Piotr Nowojski created FLINK-37213:
--------------------------------------

             Summary: Improve performance of unbounded OVER aggregations
                 Key: FLINK-37213
                 URL: https://issues.apache.org/jira/browse/FLINK-37213
             Project: Flink
          Issue Type: Improvement
          Components: Table SQL / Runtime
    Affects Versions: 2.0-preview
            Reporter: Piotr Nowojski
            Assignee: Piotr Nowojski


Unbounded over aggregations can be painfully slow.

For example queries like:

{code:sql}

SELECT 
  rowtime, 
  b, 
  c, 
  min(c) OVER (PARTITION BY b ORDER BY rowtime ROWS BETWEEN UNBOUNDED preceding 
AND CURRENT ROW), 
  max(c) OVER (PARTITION BY b ORDER BY rowtime ROWS BETWEEN UNBOUNDED preceding 
AND CURRENT ROW)
FROM T

-- or RANGE equivalent:

SELECT 
  rowtime, 
  b, 
  c, 
  min(c) OVER (PARTITION BY b ORDER BY rowtime RANGE BETWEEN UNBOUNDED 
preceding AND CURRENT ROW), 
  max(c) OVER (PARTITION BY b ORDER BY rowtime RANGE BETWEEN UNBOUNDED 
preceding AND CURRENT ROW)
FROM T
{code}

On each processed watermark, regardless if any output will be produced by this 
query, they need to sort the whole state. 
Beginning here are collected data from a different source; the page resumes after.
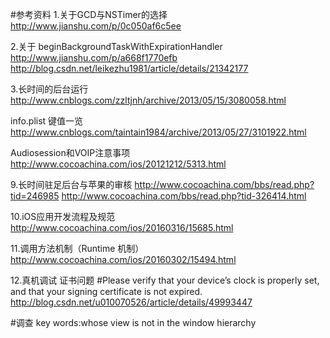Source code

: #参考资料
1.关于GCD与NSTimer的选择
http://www.jianshu.com/p/0c050af6c5ee

2.关于 beginBackgroundTaskWithExpirationHandler
http://www.jianshu.com/p/a668f1770efb
http://blog.csdn.net/leikezhu1981/article/details/21342177

3.长时间的后台运行
http://www.cnblogs.com/zzltjnh/archive/2013/05/15/3080058.html

info.plist 键值一览
http://www.cnblogs.com/taintain1984/archive/2013/05/27/3101922.html

Audiosession和VOIP注意事项
http://www.cocoachina.com/ios/20121212/5313.html



9.长时间驻足后台与苹果的审核
http://www.cocoachina.com/bbs/read.php?tid=246985
http://www.cocoachina.com/bbs/read.php?tid-326414.html

10.iOS应用开发流程及规范
http://www.cocoachina.com/ios/20160316/15685.html

11.调用方法机制（Runtime 机制）
http://www.cocoachina.com/ios/20160302/15494.html

12.真机调试 证书问题
#Please verify that your device’s clock is properly set, and that your signing certificate is not expired.
http://blog.csdn.net/u010070526/article/details/49993447

#调查
key words:whose view is not in the window hierarchy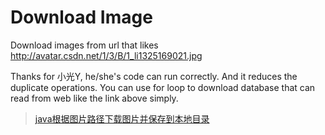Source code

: # Download Image
Download images from url that likes http://avatar.csdn.net/1/3/B/1_li1325169021.jpg

Thanks for 小光Y, he/she's code can run correctly. And it reduces the duplicate operations. 
You can use for loop to download database that can read from web like the link above simply.

>[java根据图片路径下载图片并保存到本地目录](https://www.cnblogs.com/xiaoguangy/p/11497700.html)
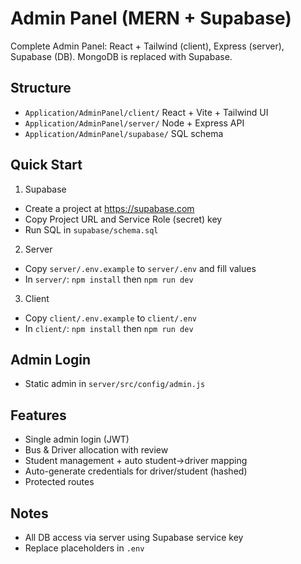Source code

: # Admin Panel (MERN + Supabase)

Complete Admin Panel: React + Tailwind (client), Express (server), Supabase (DB). MongoDB is replaced with Supabase.

## Structure
- `Application/AdminPanel/client/` React + Vite + Tailwind UI
- `Application/AdminPanel/server/` Node + Express API
- `Application/AdminPanel/supabase/` SQL schema

## Quick Start

1) Supabase
- Create a project at https://supabase.com
- Copy Project URL and Service Role (secret) key
- Run SQL in `supabase/schema.sql`

2) Server
- Copy `server/.env.example` to `server/.env` and fill values
- In `server/`: `npm install` then `npm run dev`

3) Client
- Copy `client/.env.example` to `client/.env`
- In `client/`: `npm install` then `npm run dev`

## Admin Login
- Static admin in `server/src/config/admin.js`

## Features
- Single admin login (JWT)
- Bus & Driver allocation with review
- Student management + auto student→driver mapping
- Auto-generate credentials for driver/student (hashed)
- Protected routes

## Notes
- All DB access via server using Supabase service key
- Replace placeholders in `.env`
For example we had a production query that had a key space of ~50 000 000 
elements and we were expecting it to process around 1M records/h 
(~270records/s), with new watermark arriving every ~200ms. Flink SQL even with 
parallelism of 50 was not able to handle this load, averaging ~2 
record/s/operator.

The problem was that on each watermark, so nominally every 200ms, a timer for 
each key was firing, sorting all buffered records and checking if any buffered 
record has {{$rowtime <= watermar}} - given the frequency of watermarks and 
number of keys that was extremely rare. The end result was that single parallel 
instance of the {{RowTimeRowsUnboundedPrecedingFunction}} was firing ~20 000 
timers/s while processing only ~2 records/s.
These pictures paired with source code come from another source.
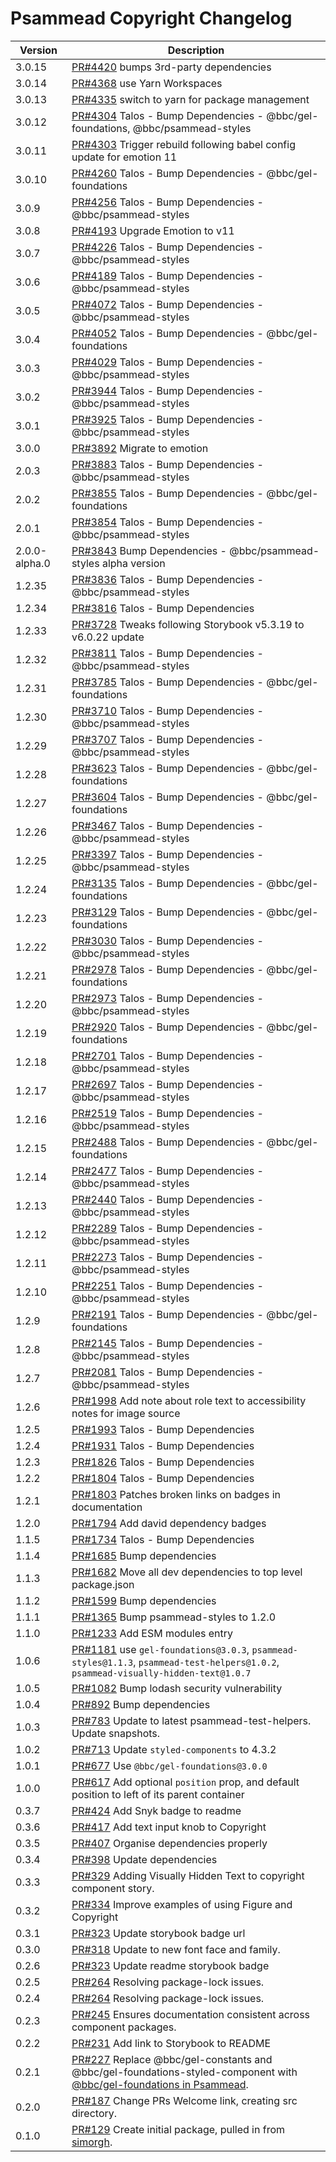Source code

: # Psammead Copyright Changelog

<!-- prettier-ignore -->
| Version | Description |
|---------|-------------|
| 3.0.15 | [PR#4420](https://github.com/bbc/psammead/pull/4420) bumps 3rd-party dependencies |
| 3.0.14 | [PR#4368](https://github.com/bbc/psammead/pull/4368) use Yarn Workspaces |
| 3.0.13 | [PR#4335](https://github.com/bbc/psammead/pull/4335) switch to yarn for package management |
| 3.0.12 | [PR#4304](https://github.com/bbc/psammead/pull/4304) Talos - Bump Dependencies - @bbc/gel-foundations, @bbc/psammead-styles |
| 3.0.11 | [PR#4303](https://github.com/bbc/psammead/pull/4303) Trigger rebuild following babel config update for emotion 11 |
| 3.0.10 | [PR#4260](https://github.com/bbc/psammead/pull/4260) Talos - Bump Dependencies - @bbc/gel-foundations |
| 3.0.9 | [PR#4256](https://github.com/bbc/psammead/pull/4256) Talos - Bump Dependencies - @bbc/psammead-styles |
| 3.0.8 | [PR#4193](https://github.com/bbc/psammead/pull/4193) Upgrade Emotion to v11 |
| 3.0.7 | [PR#4226](https://github.com/bbc/psammead/pull/4226) Talos - Bump Dependencies - @bbc/psammead-styles |
| 3.0.6 | [PR#4189](https://github.com/bbc/psammead/pull/4189) Talos - Bump Dependencies - @bbc/psammead-styles |
| 3.0.5 | [PR#4072](https://github.com/bbc/psammead/pull/4072) Talos - Bump Dependencies - @bbc/psammead-styles |
| 3.0.4 | [PR#4052](https://github.com/bbc/psammead/pull/4052) Talos - Bump Dependencies - @bbc/gel-foundations |
| 3.0.3 | [PR#4029](https://github.com/bbc/psammead/pull/4029) Talos - Bump Dependencies - @bbc/psammead-styles |
| 3.0.2 | [PR#3944](https://github.com/bbc/psammead/pull/3944) Talos - Bump Dependencies - @bbc/psammead-styles |
| 3.0.1 | [PR#3925](https://github.com/bbc/psammead/pull/3925) Talos - Bump Dependencies - @bbc/psammead-styles |
| 3.0.0 | [PR#3892](https://github.com/bbc/psammead/pull/3892) Migrate to emotion |
| 2.0.3 | [PR#3883](https://github.com/bbc/psammead/pull/3883) Talos - Bump Dependencies - @bbc/psammead-styles |
| 2.0.2 | [PR#3855](https://github.com/bbc/psammead/pull/3855) Talos - Bump Dependencies - @bbc/gel-foundations |
| 2.0.1 | [PR#3854](https://github.com/bbc/psammead/pull/3854) Talos - Bump Dependencies - @bbc/psammead-styles |
| 2.0.0-alpha.0 | [PR#3843](https://github.com/bbc/psammead/pull/3843) Bump Dependencies - @bbc/psammead-styles alpha version |
| 1.2.35 | [PR#3836](https://github.com/bbc/psammead/pull/3836) Talos - Bump Dependencies - @bbc/psammead-styles |
| 1.2.34 | [PR#3816](https://github.com/bbc/psammead/pull/3816) Talos - Bump Dependencies |
| 1.2.33 | [PR#3728](https://github.com/bbc/psammead/pull/3728) Tweaks following Storybook v5.3.19 to v6.0.22 update |
| 1.2.32 | [PR#3811](https://github.com/bbc/psammead/pull/3811) Talos - Bump Dependencies - @bbc/psammead-styles |
| 1.2.31 | [PR#3785](https://github.com/bbc/psammead/pull/3785) Talos - Bump Dependencies - @bbc/gel-foundations |
| 1.2.30 | [PR#3710](https://github.com/bbc/psammead/pull/3710) Talos - Bump Dependencies - @bbc/psammead-styles |
| 1.2.29 | [PR#3707](https://github.com/bbc/psammead/pull/3707) Talos - Bump Dependencies - @bbc/psammead-styles |
| 1.2.28 | [PR#3623](https://github.com/bbc/psammead/pull/3623) Talos - Bump Dependencies - @bbc/gel-foundations |
| 1.2.27 | [PR#3604](https://github.com/bbc/psammead/pull/3604) Talos - Bump Dependencies - @bbc/gel-foundations |
| 1.2.26 | [PR#3467](https://github.com/bbc/psammead/pull/3467) Talos - Bump Dependencies - @bbc/psammead-styles |
| 1.2.25 | [PR#3397](https://github.com/bbc/psammead/pull/3397) Talos - Bump Dependencies - @bbc/psammead-styles |
| 1.2.24 | [PR#3135](https://github.com/bbc/psammead/pull/3135) Talos - Bump Dependencies - @bbc/gel-foundations |
| 1.2.23 | [PR#3129](https://github.com/bbc/psammead/pull/3129) Talos - Bump Dependencies - @bbc/gel-foundations |
| 1.2.22 | [PR#3030](https://github.com/bbc/psammead/pull/3030) Talos - Bump Dependencies - @bbc/psammead-styles |
| 1.2.21 | [PR#2978](https://github.com/bbc/psammead/pull/2978) Talos - Bump Dependencies - @bbc/gel-foundations |
| 1.2.20 | [PR#2973](https://github.com/bbc/psammead/pull/2973) Talos - Bump Dependencies - @bbc/psammead-styles |
| 1.2.19 | [PR#2920](https://github.com/bbc/psammead/pull/2920) Talos - Bump Dependencies - @bbc/gel-foundations |
| 1.2.18 | [PR#2701](https://github.com/bbc/psammead/pull/2701) Talos - Bump Dependencies - @bbc/psammead-styles |
| 1.2.17 | [PR#2697](https://github.com/bbc/psammead/pull/2697) Talos - Bump Dependencies - @bbc/psammead-styles |
| 1.2.16 | [PR#2519](https://github.com/bbc/psammead/pull/2519) Talos - Bump Dependencies - @bbc/psammead-styles |
| 1.2.15 | [PR#2488](https://github.com/bbc/psammead/pull/2488) Talos - Bump Dependencies - @bbc/gel-foundations |
| 1.2.14 | [PR#2477](https://github.com/bbc/psammead/pull/2477) Talos - Bump Dependencies - @bbc/psammead-styles |
| 1.2.13 | [PR#2440](https://github.com/bbc/psammead/pull/2440) Talos - Bump Dependencies - @bbc/psammead-styles |
| 1.2.12 | [PR#2289](https://github.com/bbc/psammead/pull/2289) Talos - Bump Dependencies - @bbc/psammead-styles |
| 1.2.11 | [PR#2273](https://github.com/bbc/psammead/pull/2273) Talos - Bump Dependencies - @bbc/psammead-styles |
| 1.2.10 | [PR#2251](https://github.com/bbc/psammead/pull/2251) Talos - Bump Dependencies - @bbc/psammead-styles |
| 1.2.9 | [PR#2191](https://github.com/bbc/psammead/pull/2191) Talos - Bump Dependencies - @bbc/gel-foundations |
| 1.2.8 | [PR#2145](https://github.com/bbc/psammead/pull/2145) Talos - Bump Dependencies - @bbc/psammead-styles |
| 1.2.7 | [PR#2081](https://github.com/bbc/psammead/pull/2081) Talos - Bump Dependencies - @bbc/psammead-styles |
| 1.2.6 | [PR#1998](https://github.com/bbc/psammead/pull/1998) Add note about role text to accessibility notes for image source |
| 1.2.5 | [PR#1993](https://github.com/bbc/psammead/pull/1993) Talos - Bump Dependencies |
| 1.2.4 | [PR#1931](https://github.com/bbc/psammead/pull/1931) Talos - Bump Dependencies |
| 1.2.3 | [PR#1826](https://github.com/bbc/psammead/pull/1826) Talos - Bump Dependencies |
| 1.2.2 | [PR#1804](https://github.com/bbc/psammead/pull/1804) Talos - Bump Dependencies |
| 1.2.1 | [PR#1803](https://github.com/bbc/psammead/pull/1803/) Patches broken links on badges in documentation |
| 1.2.0 | [PR#1794](https://github.com/bbc/psammead/pull/1794) Add david dependency badges |
| 1.1.5 | [PR#1734](https://github.com/bbc/psammead/pull/1734) Talos - Bump Dependencies |
| 1.1.4   | [PR#1685](https://github.com/bbc/psammead/pull/1685) Bump dependencies |
| 1.1.3 | [PR#1682](https://github.com/bbc/psammead/pull/1682) Move all dev dependencies to top level package.json |
| 1.1.2   | [PR#1599](https://github.com/bbc/psammead/pull/1599) Bump dependencies |
| 1.1.1 | [PR#1365](https://github.com/bbc/psammead/pull/1365) Bump psammead-styles to 1.2.0 |
| 1.1.0 | [PR#1233](https://github.com/bbc/psammead/pull/1233) Add ESM modules entry |
| 1.0.6   | [PR#1181](https://github.com/bbc/psammead/pull/1181) use `gel-foundations@3.0.3`, `psammead-styles@1.1.3`, `psammead-test-helpers@1.0.2`, `psammead-visually-hidden-text@1.0.7` |
| 1.0.5   | [PR#1082](https://github.com/bbc/psammead/pull/1082) Bump lodash security vulnerability |
| 1.0.4   | [PR#892](https://github.com/bbc/psammead/pull/892) Bump dependencies |
| 1.0.3 | [PR#783](https://github.com/bbc/psammead/pull/783) Update to latest psammead-test-helpers. Update snapshots. |
| 1.0.2   | [PR#713](https://github.com/bbc/psammead/pull/713) Update `styled-components` to 4.3.2 |
| 1.0.1   | [PR#677](https://github.com/bbc/psammead/pull/677) Use `@bbc/gel-foundations@3.0.0` |
| 1.0.0   | [PR#617](https://github.com/bbc/psammead/pull/617) Add optional `position` prop, and default position to left of its parent container |
| 0.3.7   | [PR#424](https://github.com/bbc/psammead/pull/424) Add Snyk badge to readme |
| 0.3.6   | [PR#417](https://github.com/bbc/psammead/pull/417) Add text input knob to Copyright |
| 0.3.5   | [PR#407](https://github.com/bbc/psammead/pull/407) Organise dependencies properly |
| 0.3.4   | [PR#398](https://github.com/bbc/psammead/pull/398) Update dependencies |
| 0.3.3   | [PR#329](https://github.com/BBC/psammead/pull/329) Adding Visually Hidden Text to copyright component story. |
| 0.3.2   | [PR#334](https://github.com/BBC/psammead/pull/334) Improve examples of using Figure and Copyright |
| 0.3.1   | [PR#323](https://github.com/bbc/psammead/pull/323) Update storybook badge url |
| 0.3.0   | [PR#318](https://github.com/BBC/psammead/pull/318) Update to new font face and family. |
| 0.2.6   | [PR#323](https://github.com/BBC/psammead/pull/323) Update readme storybook badge |
| 0.2.5   | [PR#264](https://github.com/BBC/psammead/pull/319) Resolving package-lock issues. |
| 0.2.4   | [PR#264](https://github.com/BBC/psammead/pull/264) Resolving package-lock issues. |
| 0.2.3   | [PR#245](https://github.com/BBC-News/psammead/pull/245) Ensures documentation consistent across component packages. |
| 0.2.2   | [PR#231](https://github.com/BBC-News/psammead/pull/231) Add link to Storybook to README |
| 0.2.1   | [PR#227](https://github.com/BBC-News/psammead/pull/227) Replace @bbc/gel-constants and @bbc/gel-foundations-styled-component with [@bbc/gel-foundations in Psammead](https://github.com/BBC-News/psammead/issues/226). |
| 0.2.0   | [PR#187](https://github.com/BBC-News/psammead/pull/187) Change PRs Welcome link, creating src directory. |
| 0.1.0   | [PR#129](https://github.com/BBC-News/psammead/pull/129) Create initial package, pulled in from [simorgh](https://github.com/BBC-News/simorgh). |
I'm proposing to add a new version of {{RowTimeRowsUnboundedPrecedingFunction}} 
and {{RowTimeRangeUnboundedPrecedingFunction}} that would more like 
{{StreamExecTemporalSort}}. Registering timer per each encountered {{$rowtime}} 
value, and using timers to access the buffered records in the ascending order 
of {{$rowtime}}. This way we would avoid:
* unnecessarily firing of timers - timer would be fired only if there are 
records to be processed
* on each timer we don't need to sort all of the state, but just access one 
single key in the {{MapState<Long, List<RowData>> inputState}} buffer.